- Work task -
Looking at the entries, how many lines hold the word "horizontale"? State the number by itself.

[Data excerpts]
• • • • • • •

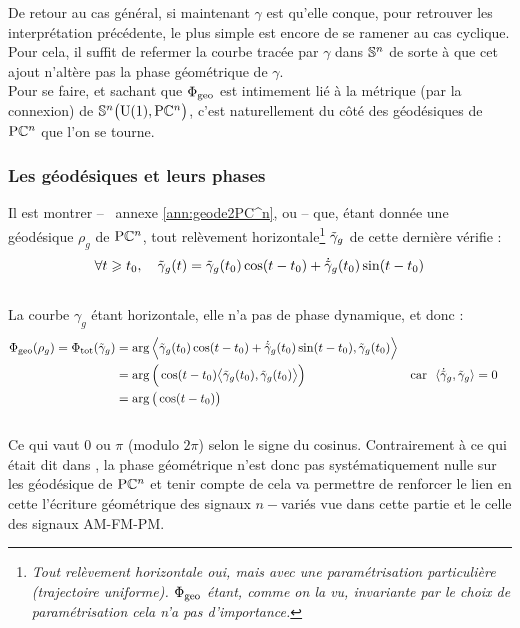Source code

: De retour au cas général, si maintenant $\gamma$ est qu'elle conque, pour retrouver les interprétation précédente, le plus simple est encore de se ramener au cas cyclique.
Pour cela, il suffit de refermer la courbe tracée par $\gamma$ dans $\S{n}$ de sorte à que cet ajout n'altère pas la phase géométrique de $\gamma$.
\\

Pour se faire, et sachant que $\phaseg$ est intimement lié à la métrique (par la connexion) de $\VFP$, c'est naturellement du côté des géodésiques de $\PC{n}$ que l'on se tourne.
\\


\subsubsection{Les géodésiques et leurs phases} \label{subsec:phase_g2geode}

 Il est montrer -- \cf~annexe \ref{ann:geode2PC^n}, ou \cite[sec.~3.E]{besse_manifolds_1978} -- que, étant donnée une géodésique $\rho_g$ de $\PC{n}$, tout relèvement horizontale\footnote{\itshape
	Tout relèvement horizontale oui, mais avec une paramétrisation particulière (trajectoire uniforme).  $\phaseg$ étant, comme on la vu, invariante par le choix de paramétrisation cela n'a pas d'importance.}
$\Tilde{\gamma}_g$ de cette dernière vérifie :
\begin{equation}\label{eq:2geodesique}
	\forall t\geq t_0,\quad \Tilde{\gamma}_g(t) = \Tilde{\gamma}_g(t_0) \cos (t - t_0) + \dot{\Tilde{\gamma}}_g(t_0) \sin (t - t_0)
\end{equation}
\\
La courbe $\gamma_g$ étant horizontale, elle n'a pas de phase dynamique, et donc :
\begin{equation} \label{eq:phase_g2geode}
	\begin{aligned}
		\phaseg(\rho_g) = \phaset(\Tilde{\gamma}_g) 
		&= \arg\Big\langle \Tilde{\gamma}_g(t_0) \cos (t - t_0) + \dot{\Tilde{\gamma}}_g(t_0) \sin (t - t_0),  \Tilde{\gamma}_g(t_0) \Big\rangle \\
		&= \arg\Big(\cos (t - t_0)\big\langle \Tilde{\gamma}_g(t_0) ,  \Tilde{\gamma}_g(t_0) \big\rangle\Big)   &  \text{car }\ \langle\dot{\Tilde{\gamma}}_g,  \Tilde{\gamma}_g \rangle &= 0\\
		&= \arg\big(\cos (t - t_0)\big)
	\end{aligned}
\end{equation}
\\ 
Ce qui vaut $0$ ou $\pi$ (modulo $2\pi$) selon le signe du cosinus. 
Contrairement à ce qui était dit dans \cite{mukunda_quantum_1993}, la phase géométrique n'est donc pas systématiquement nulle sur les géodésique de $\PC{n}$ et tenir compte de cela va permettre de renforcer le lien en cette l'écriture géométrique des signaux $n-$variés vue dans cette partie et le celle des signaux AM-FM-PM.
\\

• • • • • • •

- Exercise result -
3